Write out, as an exact transcription, the line that has "of the receiver." and each line after it through the end of the data below.
++++++
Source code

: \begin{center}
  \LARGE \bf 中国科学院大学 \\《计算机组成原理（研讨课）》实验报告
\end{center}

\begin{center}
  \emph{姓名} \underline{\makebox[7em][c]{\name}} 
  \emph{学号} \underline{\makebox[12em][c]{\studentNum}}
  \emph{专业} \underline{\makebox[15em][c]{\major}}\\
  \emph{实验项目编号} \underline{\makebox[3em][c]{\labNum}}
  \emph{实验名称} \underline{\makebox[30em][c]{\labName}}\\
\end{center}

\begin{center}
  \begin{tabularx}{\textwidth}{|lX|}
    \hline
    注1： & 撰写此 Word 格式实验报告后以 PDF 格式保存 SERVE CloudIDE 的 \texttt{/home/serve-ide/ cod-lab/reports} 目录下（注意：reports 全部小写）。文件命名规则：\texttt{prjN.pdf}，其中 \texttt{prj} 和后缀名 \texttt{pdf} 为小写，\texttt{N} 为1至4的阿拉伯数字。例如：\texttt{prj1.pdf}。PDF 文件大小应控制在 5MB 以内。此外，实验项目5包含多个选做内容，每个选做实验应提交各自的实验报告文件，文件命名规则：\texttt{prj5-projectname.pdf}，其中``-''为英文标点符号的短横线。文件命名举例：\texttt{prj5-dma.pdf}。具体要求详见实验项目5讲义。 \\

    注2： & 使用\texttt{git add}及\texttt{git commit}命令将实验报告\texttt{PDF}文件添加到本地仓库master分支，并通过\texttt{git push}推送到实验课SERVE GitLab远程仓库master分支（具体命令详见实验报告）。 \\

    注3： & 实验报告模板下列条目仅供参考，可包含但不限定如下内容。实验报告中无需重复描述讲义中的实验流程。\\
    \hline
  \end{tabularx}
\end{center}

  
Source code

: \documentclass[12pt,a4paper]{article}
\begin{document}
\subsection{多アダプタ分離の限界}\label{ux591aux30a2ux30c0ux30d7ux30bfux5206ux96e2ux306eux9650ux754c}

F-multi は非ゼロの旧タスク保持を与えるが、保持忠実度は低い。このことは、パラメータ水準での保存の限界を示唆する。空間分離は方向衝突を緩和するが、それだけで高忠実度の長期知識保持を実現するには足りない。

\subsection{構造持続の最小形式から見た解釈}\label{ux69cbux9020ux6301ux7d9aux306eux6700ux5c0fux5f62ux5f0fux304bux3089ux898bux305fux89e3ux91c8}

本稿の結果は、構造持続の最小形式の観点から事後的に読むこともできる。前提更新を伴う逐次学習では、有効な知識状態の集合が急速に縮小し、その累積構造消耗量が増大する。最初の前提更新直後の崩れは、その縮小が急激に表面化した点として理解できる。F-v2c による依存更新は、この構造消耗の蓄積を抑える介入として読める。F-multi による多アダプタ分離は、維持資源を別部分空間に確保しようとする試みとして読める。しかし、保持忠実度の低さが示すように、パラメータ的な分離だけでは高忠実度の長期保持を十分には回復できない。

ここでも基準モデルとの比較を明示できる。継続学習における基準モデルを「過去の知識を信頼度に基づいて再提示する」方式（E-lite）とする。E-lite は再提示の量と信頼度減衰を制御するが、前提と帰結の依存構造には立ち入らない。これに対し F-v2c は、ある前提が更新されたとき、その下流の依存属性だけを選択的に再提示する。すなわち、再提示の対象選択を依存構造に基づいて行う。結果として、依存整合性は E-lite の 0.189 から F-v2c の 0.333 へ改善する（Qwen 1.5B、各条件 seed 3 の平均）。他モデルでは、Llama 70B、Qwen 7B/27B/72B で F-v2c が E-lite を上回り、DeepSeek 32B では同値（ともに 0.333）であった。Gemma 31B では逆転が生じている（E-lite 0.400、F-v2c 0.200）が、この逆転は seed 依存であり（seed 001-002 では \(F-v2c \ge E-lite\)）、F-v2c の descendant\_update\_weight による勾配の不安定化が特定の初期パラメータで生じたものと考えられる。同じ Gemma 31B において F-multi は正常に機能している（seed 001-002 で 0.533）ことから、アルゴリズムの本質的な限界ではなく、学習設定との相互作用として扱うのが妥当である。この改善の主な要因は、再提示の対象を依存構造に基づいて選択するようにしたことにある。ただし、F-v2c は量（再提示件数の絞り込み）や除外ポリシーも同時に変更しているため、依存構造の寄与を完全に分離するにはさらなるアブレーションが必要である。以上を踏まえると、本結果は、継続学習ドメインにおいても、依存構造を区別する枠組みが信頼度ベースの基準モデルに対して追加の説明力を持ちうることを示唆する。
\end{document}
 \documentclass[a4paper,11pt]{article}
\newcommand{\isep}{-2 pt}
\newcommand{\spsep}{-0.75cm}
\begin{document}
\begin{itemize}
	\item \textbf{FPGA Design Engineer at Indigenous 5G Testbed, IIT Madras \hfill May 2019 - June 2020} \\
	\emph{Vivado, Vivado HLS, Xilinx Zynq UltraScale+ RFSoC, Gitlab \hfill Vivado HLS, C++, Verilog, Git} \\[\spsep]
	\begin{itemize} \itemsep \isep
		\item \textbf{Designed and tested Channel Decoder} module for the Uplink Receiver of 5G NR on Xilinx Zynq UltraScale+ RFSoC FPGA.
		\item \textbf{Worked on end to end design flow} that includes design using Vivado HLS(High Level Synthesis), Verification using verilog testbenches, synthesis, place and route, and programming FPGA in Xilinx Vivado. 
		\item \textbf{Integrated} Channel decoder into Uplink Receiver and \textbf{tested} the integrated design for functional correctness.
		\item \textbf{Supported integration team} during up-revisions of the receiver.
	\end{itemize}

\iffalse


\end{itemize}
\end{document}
++++++
Solution to this task »
		\item \textbf{Supported integration team} during up-revisions of the receiver.
	\end{itemize}

\iffalse


\end{itemize}
\end{document}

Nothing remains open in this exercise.